Starting at the line that contains "特にSA1の後は2ゲージで使えるので強い。" and ending at the line that contains "- DR 2MP: 発生が早めでヒットすると2HPが繋がる", the lines below are to be given again exactly, with nothing added.

* EXTRACTED RECORDS:
::::::
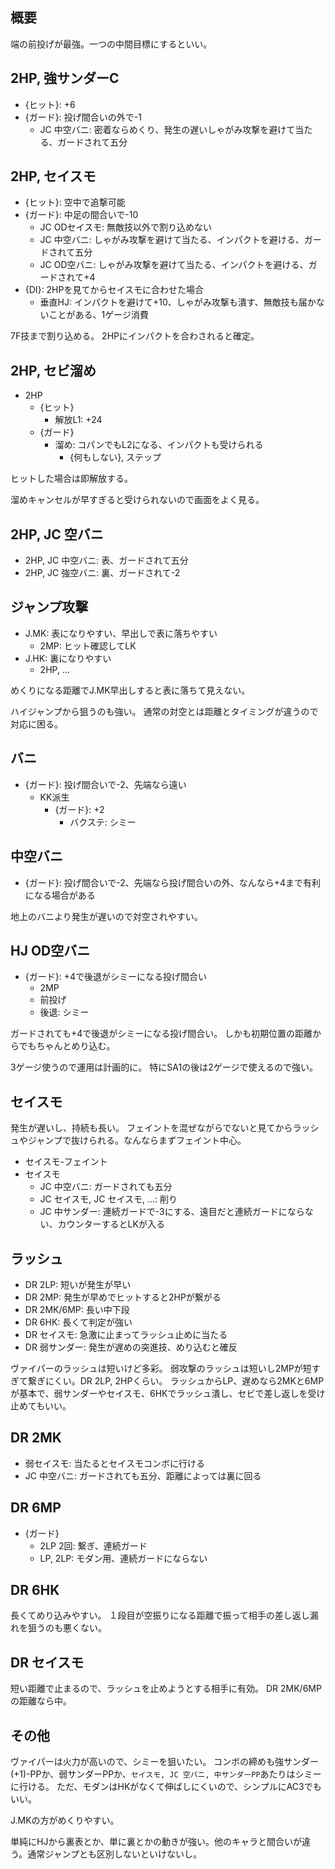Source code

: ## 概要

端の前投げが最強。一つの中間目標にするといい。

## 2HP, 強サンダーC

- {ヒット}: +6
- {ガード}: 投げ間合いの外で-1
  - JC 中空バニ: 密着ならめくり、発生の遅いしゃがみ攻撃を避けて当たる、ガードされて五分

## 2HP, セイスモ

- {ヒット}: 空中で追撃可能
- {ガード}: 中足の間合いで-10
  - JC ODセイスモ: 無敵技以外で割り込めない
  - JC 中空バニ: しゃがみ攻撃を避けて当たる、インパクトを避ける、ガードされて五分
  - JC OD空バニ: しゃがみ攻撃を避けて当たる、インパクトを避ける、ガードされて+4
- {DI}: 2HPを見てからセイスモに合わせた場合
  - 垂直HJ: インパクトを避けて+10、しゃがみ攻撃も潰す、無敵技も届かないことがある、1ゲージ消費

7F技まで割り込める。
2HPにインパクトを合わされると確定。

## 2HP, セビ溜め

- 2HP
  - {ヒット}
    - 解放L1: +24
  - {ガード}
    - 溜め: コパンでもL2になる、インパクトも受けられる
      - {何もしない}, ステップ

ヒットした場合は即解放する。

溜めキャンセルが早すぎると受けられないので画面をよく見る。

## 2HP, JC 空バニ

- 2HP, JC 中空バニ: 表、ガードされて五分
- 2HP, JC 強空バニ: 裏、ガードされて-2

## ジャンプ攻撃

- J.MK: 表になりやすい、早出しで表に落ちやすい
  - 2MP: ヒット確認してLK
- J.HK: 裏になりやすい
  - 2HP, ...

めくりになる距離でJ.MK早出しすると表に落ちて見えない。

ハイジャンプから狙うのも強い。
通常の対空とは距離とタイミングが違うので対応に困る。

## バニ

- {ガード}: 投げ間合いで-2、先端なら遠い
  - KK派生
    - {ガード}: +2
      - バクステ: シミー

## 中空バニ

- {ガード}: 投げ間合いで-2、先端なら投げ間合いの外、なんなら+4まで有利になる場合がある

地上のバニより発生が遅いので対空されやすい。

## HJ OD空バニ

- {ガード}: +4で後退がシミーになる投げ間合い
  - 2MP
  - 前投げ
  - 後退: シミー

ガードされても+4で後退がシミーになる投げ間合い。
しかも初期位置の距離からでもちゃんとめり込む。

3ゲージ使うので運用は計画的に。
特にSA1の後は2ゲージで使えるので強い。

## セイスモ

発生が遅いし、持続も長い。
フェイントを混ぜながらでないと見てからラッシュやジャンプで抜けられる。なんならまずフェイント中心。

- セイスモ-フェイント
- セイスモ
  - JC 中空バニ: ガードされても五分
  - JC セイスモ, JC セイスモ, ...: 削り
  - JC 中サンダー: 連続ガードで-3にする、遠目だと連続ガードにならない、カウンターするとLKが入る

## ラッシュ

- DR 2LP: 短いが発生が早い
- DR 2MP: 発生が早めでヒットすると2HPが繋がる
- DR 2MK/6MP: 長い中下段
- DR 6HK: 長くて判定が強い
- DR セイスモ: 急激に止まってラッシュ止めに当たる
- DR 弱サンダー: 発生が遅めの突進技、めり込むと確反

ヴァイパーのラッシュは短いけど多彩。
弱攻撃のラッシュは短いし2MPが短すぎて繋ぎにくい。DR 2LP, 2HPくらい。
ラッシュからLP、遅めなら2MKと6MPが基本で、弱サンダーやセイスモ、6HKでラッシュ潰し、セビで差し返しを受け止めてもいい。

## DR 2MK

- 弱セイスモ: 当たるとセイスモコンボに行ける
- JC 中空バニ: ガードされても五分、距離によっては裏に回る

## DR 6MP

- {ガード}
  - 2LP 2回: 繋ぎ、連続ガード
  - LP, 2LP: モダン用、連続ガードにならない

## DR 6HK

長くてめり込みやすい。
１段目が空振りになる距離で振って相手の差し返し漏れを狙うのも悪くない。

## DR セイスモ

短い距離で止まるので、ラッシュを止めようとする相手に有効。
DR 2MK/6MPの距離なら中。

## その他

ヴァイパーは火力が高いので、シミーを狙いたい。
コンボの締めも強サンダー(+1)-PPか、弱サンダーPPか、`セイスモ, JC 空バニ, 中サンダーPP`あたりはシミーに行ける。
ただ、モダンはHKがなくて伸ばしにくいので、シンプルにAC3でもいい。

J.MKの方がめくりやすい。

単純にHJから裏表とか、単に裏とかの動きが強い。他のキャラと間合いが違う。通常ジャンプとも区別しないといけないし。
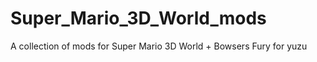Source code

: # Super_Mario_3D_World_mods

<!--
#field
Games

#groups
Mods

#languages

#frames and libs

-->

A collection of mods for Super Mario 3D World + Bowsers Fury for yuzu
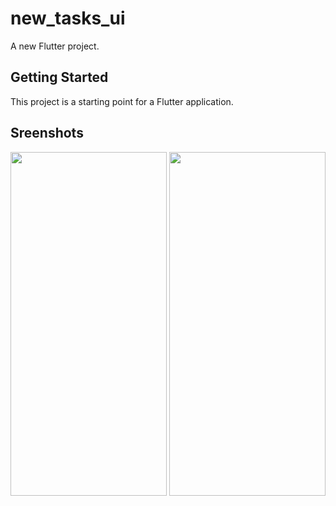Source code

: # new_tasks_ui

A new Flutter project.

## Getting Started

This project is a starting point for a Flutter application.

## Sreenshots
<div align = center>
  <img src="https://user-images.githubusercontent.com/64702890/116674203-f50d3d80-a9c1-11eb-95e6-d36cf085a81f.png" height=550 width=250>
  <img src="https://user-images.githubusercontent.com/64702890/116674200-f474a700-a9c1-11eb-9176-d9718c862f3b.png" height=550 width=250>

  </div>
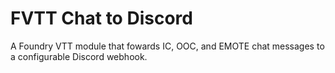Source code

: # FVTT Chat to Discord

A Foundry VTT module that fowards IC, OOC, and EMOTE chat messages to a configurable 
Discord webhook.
::::::
* TASK RESULT:
特にSA1の後は2ゲージで使えるので強い。

## セイスモ

発生が遅いし、持続も長い。
フェイントを混ぜながらでないと見てからラッシュやジャンプで抜けられる。なんならまずフェイント中心。

- セイスモ-フェイント
- セイスモ
  - JC 中空バニ: ガードされても五分
  - JC セイスモ, JC セイスモ, ...: 削り
  - JC 中サンダー: 連続ガードで-3にする、遠目だと連続ガードにならない、カウンターするとLKが入る

## ラッシュ

- DR 2LP: 短いが発生が早い
- DR 2MP: 発生が早めでヒットすると2HPが繋がる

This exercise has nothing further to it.